Boyles: He’s able to get around…He’s reading the tea leaves… I swear to you, and I’ve said this to John before, George, he could not walk into one of those big fundraisers and have them whisper behind his back, ‘That’s the white governor who executed the black man. That is so politically incorrect in the minds of those idiots. And he makes decisions now predicated on what’s good for his future. Your thoughts?

Brauchler: I don’t disagree. I think we need to be fair about how we portray the different things he’s done. Because the perception of how he responded to the disasters, whether he was directly the decision-maker or not. He did great at that. And I think people see a person who puts Colorado first and makes decisions… I’m just saying, I agree with you, because when he leaves that model. When he starts making decisions about how is this going to affect me as Hillary’s vice presidential candidate or running mate. Or how is this going to affect me in my re-election, all of the stuff that people want out of a leader is missing, and they begin to turn on him from both sides. I mean look, if he had granted clemency to Dunlap, would I have been upset and said bad things about the governor, I doubt I would have. But here’s what we all know. Those victims would have had closure. And they don’t have that today.

Boyles: I know. Jon?

Caldara: …How could a man like that become vice president…after the Aurora shooting, I was impressed with our governor. … he didn’t jump on the bandwagon…What happened? What phone call happened?…I suspect Bloomberg.

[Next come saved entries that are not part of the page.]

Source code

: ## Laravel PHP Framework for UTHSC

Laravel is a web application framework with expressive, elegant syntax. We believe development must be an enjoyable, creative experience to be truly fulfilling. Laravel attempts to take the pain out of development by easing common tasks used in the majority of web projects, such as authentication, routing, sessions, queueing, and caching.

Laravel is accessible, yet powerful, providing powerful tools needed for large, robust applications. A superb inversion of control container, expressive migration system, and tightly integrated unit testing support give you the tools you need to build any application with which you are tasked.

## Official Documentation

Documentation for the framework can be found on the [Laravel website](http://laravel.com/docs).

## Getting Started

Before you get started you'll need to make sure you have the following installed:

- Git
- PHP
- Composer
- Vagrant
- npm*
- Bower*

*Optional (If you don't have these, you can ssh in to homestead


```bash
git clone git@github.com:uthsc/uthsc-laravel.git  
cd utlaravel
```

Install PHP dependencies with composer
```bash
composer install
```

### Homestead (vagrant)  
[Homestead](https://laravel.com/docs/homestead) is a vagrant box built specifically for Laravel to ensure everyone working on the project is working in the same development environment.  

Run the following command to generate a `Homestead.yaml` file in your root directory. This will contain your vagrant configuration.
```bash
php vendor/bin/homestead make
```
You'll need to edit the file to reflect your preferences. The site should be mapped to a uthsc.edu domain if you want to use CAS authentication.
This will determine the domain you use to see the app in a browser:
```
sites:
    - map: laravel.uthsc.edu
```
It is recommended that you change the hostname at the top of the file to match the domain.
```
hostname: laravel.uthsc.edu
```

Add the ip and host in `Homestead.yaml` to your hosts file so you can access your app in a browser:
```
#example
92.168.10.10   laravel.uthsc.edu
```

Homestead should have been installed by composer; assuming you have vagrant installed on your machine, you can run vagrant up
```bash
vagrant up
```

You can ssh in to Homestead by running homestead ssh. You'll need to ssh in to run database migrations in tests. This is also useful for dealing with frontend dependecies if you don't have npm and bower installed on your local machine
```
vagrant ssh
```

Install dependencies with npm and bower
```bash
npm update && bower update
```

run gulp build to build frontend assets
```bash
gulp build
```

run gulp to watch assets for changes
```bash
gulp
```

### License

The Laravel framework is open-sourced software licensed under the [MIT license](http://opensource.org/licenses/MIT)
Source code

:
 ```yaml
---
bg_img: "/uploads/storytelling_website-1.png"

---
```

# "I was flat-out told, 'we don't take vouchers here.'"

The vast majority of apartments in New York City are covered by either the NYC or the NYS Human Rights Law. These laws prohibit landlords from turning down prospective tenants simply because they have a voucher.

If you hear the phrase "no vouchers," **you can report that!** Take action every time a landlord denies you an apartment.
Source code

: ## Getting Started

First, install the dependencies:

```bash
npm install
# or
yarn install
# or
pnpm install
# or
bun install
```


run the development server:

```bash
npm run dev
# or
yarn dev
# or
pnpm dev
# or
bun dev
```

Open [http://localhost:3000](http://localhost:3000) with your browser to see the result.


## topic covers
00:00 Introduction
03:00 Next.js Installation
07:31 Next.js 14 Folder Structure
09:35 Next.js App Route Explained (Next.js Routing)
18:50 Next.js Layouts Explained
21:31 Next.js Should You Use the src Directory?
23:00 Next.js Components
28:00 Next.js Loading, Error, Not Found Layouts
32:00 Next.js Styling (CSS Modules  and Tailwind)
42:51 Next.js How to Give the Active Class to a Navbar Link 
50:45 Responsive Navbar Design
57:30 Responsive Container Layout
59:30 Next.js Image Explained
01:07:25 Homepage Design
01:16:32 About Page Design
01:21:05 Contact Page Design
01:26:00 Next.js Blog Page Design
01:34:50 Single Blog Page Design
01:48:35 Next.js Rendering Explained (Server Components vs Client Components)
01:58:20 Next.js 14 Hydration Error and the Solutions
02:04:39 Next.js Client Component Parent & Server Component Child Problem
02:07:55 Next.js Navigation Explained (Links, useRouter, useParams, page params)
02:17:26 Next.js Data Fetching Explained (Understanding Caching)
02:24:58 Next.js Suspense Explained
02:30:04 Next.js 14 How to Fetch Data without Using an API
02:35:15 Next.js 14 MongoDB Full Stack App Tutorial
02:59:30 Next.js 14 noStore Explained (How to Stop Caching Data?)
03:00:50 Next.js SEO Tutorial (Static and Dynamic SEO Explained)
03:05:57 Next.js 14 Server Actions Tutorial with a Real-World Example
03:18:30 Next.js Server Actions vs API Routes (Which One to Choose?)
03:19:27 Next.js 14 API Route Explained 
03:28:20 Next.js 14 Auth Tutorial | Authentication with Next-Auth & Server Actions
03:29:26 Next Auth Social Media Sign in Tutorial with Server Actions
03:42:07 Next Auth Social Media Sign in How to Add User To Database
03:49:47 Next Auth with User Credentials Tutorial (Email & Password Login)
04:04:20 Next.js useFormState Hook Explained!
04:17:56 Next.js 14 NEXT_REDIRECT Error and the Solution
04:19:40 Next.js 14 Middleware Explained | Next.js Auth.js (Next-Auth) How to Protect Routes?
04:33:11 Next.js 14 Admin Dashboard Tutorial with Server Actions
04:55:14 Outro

Brauchler: One thing I think we can predict, though. I think we’ve seen the last of Bloomberg’s fingerprints on large sums of money here. From now on, it’s going to be washed through something else.

Boyles: We have a hard break. Can you both stay over? We’ve got two of the best. What’s up with the Colorado GOP?

Caldara: The party didn’t take a position on 66…this is not a candidate’s issue. It’s another issue.

Boyles: You can’t defend that.

Caldara: …not a single Republican voted for it. …not a single one this time. Republicans are getting stronger.

Brauchler: Let me say this, one of the things that I think you’ve seen, up until right before the recalls through now, is that the party plays its role, and it’s an important role. But I think what you see behind the scenes are [inaudible] and the one I think you have to pay attention to are Americans for Prosperity. They’ve got a new state director, a guy named Dustin Zvonek, who I know really well. He’s a buddy. But they had really helped spearhead issues in a way that the party is either reluctant to do it or incapable of doing it. I think you see groups like that more moving to the front when you ‘ve got the plumbers down south or you’ve got these grassroots issues. I think they are more quick to the fight than the party is.

Caldara: Oh, absolutely.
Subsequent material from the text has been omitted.